Parent company Associated British Foods (ABF) said it expects to take a further £480 million hit to sales in the second half of its financial year – March to August – but expects a rebound once stores can reopen and pent-up demand is met.

The company added that, despite the heavy falls, sales at Primark in the six months to February 27 are still expected to come in at £2.2bn, as some stores remain open overseas and taking into account sales periods before the new restrictions were introduced. Primark is reliant on in-store sales without a major online presence.

Just 77 stores are currently open – representing just over a fifth of total store selling space – primarily in the US.

Bosses said they expect to be “highly cash-generative” when stores can finally reopen, with 83 per cent of floor space able to welcome customers towards the end of April, based on current estimates and government announcements in different countries.

ABF said it has saved money through cost-cutting measures to mitigate the falling sales and still has spring and summer stock from a year ago that could not be sold due to the pandemic, which will go into stores when they reopen.

Later in the year, stores will also be able to rely on the autumn and winter collections from last year.

Sophie Lund-Yates, equity analyst at financial services firm Hargreaves Lansdown, said: “The re-closure of the Primark estate is costing a pretty penny, with lost revenues expected to cross the grim £1bn milestone.

“However, the retail chain is a force to be reckoned with.
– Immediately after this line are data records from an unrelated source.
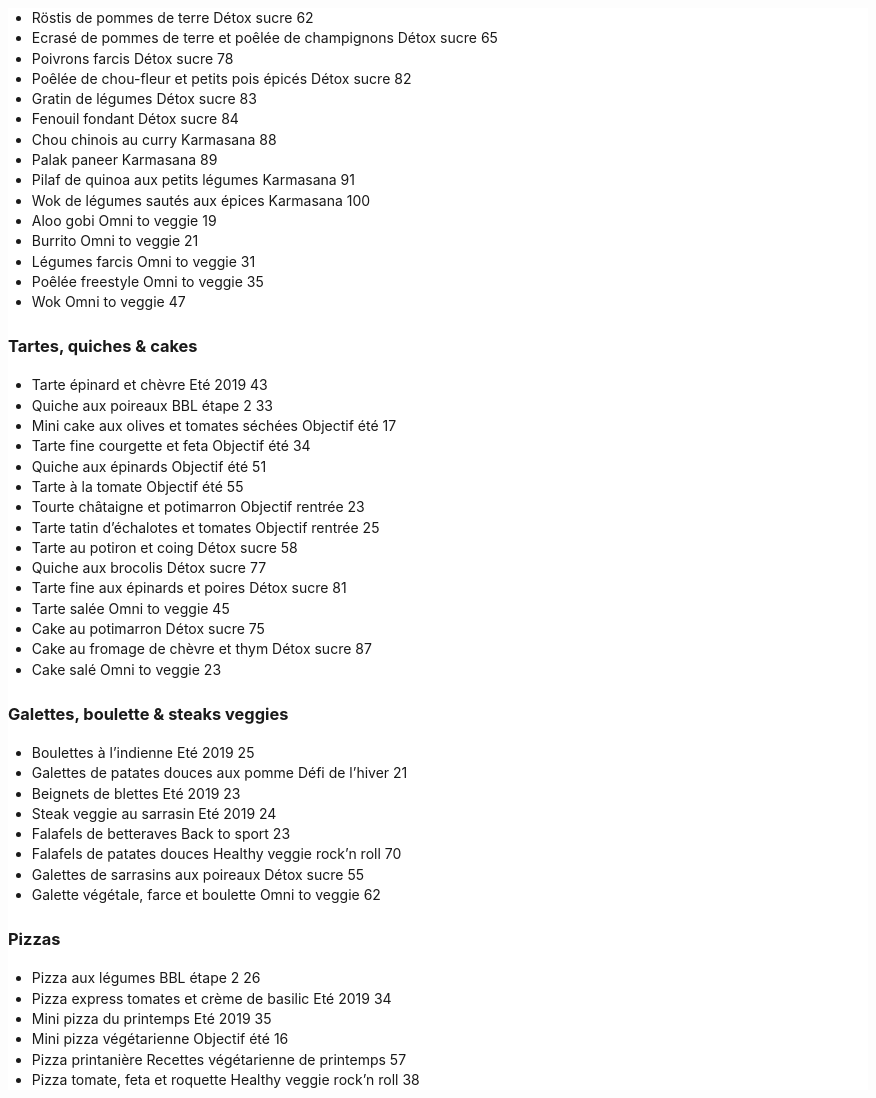 * Röstis de pommes de terre	Détox sucre	62
* Ecrasé de pommes de terre et poêlée de champignons	Détox sucre	65
* Poivrons farcis	Détox sucre	78
* Poêlée de chou-fleur et petits pois épicés	Détox sucre	82
* Gratin de légumes	Détox sucre	83
* Fenouil fondant	Détox sucre	84
* Chou chinois au curry	Karmasana	88
* Palak paneer	Karmasana	89
* Pilaf de quinoa aux petits légumes	Karmasana	91
* Wok de légumes sautés aux épices	Karmasana	100
* Aloo gobi	Omni to veggie	19
* Burrito	Omni to veggie	21
* Légumes farcis	Omni to veggie	31
* Poêlée freestyle	Omni to veggie	35
* Wok	Omni to veggie	47

### Tartes, quiches & cakes

* Tarte épinard et chèvre	Eté 2019	43
* Quiche aux poireaux	BBL étape 2	33
* Mini cake aux olives et tomates séchées	Objectif été	17
* Tarte fine courgette et feta	Objectif été	34
* Quiche aux épinards	Objectif été	51
* Tarte à la tomate	Objectif été	55
* Tourte châtaigne et potimarron	Objectif rentrée	23
* Tarte tatin d’échalotes et tomates	Objectif rentrée	25
* Tarte au potiron et coing	Détox sucre	58
* Quiche aux brocolis	Détox sucre	77
* Tarte fine aux épinards et poires	Détox sucre	81
* Tarte salée	Omni to veggie	45
* Cake au potimarron	Détox sucre	75
* Cake au fromage de chèvre et thym	Détox sucre	87
* Cake salé	Omni to veggie	23

### Galettes, boulette & steaks veggies

* Boulettes à l’indienne	Eté 2019	25
* Galettes de patates douces aux pomme	Défi de l’hiver	21
* Beignets de blettes	Eté 2019	23
* Steak veggie au sarrasin	Eté 2019	24
* Falafels de betteraves	Back to sport	23
* Falafels de patates douces	Healthy veggie rock’n roll	70
* Galettes de sarrasins aux poireaux	Détox sucre	55
* Galette végétale, farce et boulette	Omni to veggie	62

### Pizzas

* Pizza aux légumes	BBL étape 2	26
* Pizza express tomates et crème de basilic	Eté 2019	34
* Mini pizza du printemps	Eté 2019	35
* Mini pizza végétarienne	Objectif été	16
* Pizza printanière	Recettes végétarienne de printemps	57
* Pizza tomate, feta et roquette	Healthy veggie rock’n roll	38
When previous lockdowns ended we saw demand rebounded strongly.

“Like-for-like sales were down 15 per cent in the last round of reopening, which sounds bad on paper. In reality that’s an impressive recovery when you consider people had little reason to visit the high street, and Primark’s lack of online business.

“Even more importantly, so strong is the demand for Primark’s clothes, excess inventory has been less of a problem during the pandemic, because more of it flies off the shelf than expected once the doors open. That helps protect profits and cash.”

ABF added that it expects adjusted operating profit for Primark in the first half to be marginally above break-even, compared with an adjusted operating profit of £441m for the same period in the last financial year.

The group’s other divisions in grocery, sugar, agriculture and ingredients are expected to see revenues and profits ahead of expectations.

Freetrade analyst David Kimberley noted: “Today’s update doesn’t offer much in the way of surprises. We knew Primark was going to take a beating during lockdown but that there would be opportunities for ABF’s food and drink divisions to outperform.

“With a timetable out of the pandemic now on the cards, it’s easy to see why some investors have been eager to buy into the group over the past month.”